Lift out all lines below that contain "Jehová".

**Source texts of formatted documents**
==*==
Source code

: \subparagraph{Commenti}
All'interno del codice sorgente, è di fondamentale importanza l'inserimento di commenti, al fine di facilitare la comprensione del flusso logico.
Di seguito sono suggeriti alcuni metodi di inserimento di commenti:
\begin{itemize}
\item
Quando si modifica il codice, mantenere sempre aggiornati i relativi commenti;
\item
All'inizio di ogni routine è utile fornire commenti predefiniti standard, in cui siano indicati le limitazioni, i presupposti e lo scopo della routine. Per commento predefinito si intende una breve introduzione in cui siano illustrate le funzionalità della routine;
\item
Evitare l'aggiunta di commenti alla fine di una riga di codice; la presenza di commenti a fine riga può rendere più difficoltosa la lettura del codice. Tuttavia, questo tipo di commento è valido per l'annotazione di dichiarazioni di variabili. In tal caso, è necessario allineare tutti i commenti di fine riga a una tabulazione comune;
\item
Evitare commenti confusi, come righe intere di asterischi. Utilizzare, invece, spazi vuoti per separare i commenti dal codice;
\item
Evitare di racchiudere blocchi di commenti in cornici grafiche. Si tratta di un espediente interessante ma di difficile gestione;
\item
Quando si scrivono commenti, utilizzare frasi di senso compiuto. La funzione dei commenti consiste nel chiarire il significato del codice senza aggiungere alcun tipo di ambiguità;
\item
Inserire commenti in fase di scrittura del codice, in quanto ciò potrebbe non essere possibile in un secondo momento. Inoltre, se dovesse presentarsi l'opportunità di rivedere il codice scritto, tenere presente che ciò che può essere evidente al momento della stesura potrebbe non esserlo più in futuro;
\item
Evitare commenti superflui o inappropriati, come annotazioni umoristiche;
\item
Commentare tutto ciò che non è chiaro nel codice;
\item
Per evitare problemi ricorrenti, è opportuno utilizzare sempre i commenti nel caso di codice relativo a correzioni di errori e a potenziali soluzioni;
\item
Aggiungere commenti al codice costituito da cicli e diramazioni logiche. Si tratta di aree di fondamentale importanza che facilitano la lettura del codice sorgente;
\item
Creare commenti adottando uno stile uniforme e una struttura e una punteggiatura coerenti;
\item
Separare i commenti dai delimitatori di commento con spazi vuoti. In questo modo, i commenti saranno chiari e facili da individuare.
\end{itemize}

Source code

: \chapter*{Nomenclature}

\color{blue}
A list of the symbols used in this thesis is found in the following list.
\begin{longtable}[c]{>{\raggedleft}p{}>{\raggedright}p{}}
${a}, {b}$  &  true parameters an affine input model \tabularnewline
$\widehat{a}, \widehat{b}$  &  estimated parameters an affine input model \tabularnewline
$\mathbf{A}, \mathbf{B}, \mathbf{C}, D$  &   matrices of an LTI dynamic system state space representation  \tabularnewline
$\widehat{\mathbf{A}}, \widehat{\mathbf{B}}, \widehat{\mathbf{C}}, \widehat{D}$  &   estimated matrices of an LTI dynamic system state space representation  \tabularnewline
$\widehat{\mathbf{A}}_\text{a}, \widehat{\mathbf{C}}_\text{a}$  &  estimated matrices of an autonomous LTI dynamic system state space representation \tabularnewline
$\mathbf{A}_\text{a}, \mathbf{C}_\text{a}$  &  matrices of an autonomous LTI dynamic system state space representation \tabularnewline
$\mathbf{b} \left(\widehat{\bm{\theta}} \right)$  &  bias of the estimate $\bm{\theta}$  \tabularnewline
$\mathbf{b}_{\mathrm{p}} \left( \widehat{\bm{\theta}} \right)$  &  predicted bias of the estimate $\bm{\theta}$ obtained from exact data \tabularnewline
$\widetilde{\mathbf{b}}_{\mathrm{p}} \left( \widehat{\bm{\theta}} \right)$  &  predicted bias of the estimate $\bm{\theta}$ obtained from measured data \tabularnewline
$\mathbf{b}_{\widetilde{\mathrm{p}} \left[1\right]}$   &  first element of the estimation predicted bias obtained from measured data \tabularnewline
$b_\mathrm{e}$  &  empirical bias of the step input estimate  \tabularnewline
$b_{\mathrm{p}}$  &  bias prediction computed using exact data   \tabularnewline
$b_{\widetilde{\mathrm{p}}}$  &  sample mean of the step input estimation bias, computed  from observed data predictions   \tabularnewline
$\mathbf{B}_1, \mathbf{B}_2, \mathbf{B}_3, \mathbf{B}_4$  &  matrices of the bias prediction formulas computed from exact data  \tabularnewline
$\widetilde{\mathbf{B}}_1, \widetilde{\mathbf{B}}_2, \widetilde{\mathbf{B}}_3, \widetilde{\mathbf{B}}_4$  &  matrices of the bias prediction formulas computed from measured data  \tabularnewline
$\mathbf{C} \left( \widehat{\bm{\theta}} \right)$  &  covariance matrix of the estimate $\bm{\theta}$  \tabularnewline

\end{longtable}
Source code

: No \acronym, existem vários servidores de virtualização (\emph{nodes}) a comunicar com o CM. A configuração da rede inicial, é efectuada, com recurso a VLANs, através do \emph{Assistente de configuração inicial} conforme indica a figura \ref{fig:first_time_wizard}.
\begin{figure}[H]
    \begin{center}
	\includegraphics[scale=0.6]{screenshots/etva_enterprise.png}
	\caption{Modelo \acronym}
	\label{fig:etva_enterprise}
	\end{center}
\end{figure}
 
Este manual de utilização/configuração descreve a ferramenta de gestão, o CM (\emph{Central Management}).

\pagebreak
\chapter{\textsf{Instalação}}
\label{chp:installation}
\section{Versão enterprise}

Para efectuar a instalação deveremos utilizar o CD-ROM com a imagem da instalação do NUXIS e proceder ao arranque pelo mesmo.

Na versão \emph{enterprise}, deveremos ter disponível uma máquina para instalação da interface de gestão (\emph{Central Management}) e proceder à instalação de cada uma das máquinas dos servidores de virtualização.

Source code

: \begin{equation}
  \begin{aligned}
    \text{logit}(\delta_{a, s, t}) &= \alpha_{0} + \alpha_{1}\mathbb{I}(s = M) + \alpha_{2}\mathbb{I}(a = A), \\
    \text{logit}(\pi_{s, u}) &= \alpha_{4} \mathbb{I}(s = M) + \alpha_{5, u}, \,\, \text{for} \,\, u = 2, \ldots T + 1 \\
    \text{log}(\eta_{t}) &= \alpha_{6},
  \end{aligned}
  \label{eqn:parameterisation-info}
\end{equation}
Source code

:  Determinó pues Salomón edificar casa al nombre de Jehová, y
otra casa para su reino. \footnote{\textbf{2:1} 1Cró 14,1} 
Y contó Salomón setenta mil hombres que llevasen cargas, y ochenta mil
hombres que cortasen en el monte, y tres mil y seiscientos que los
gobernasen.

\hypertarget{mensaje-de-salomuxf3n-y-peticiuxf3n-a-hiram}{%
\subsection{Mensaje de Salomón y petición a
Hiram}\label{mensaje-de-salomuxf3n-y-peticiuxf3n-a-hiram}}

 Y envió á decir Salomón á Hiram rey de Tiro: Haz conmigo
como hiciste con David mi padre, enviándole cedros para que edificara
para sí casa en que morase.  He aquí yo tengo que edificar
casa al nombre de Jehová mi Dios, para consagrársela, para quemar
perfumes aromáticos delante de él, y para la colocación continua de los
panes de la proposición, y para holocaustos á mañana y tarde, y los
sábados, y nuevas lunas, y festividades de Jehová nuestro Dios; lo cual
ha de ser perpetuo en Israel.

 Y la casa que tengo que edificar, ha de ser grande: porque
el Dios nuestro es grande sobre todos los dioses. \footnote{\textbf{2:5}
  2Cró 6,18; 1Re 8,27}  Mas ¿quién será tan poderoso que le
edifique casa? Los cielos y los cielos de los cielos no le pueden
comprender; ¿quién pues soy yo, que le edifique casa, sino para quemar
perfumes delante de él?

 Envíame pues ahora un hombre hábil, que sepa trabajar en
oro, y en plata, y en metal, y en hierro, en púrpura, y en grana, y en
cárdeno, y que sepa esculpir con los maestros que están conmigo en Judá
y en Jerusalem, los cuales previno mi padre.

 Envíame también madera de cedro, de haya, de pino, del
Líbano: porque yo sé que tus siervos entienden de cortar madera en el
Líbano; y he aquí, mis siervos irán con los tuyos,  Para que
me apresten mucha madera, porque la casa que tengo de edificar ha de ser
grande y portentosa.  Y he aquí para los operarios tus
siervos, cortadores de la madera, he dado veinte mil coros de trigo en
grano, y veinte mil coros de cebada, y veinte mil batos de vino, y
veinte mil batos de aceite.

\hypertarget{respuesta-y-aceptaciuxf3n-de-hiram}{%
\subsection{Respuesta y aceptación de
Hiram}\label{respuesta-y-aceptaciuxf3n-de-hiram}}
==*==
**Final answer**
:  Determinó pues Salomón edificar casa al nombre de Jehová, y
casa al nombre de Jehová mi Dios, para consagrársela, para quemar
sábados, y nuevas lunas, y festividades de Jehová nuestro Dios; lo cual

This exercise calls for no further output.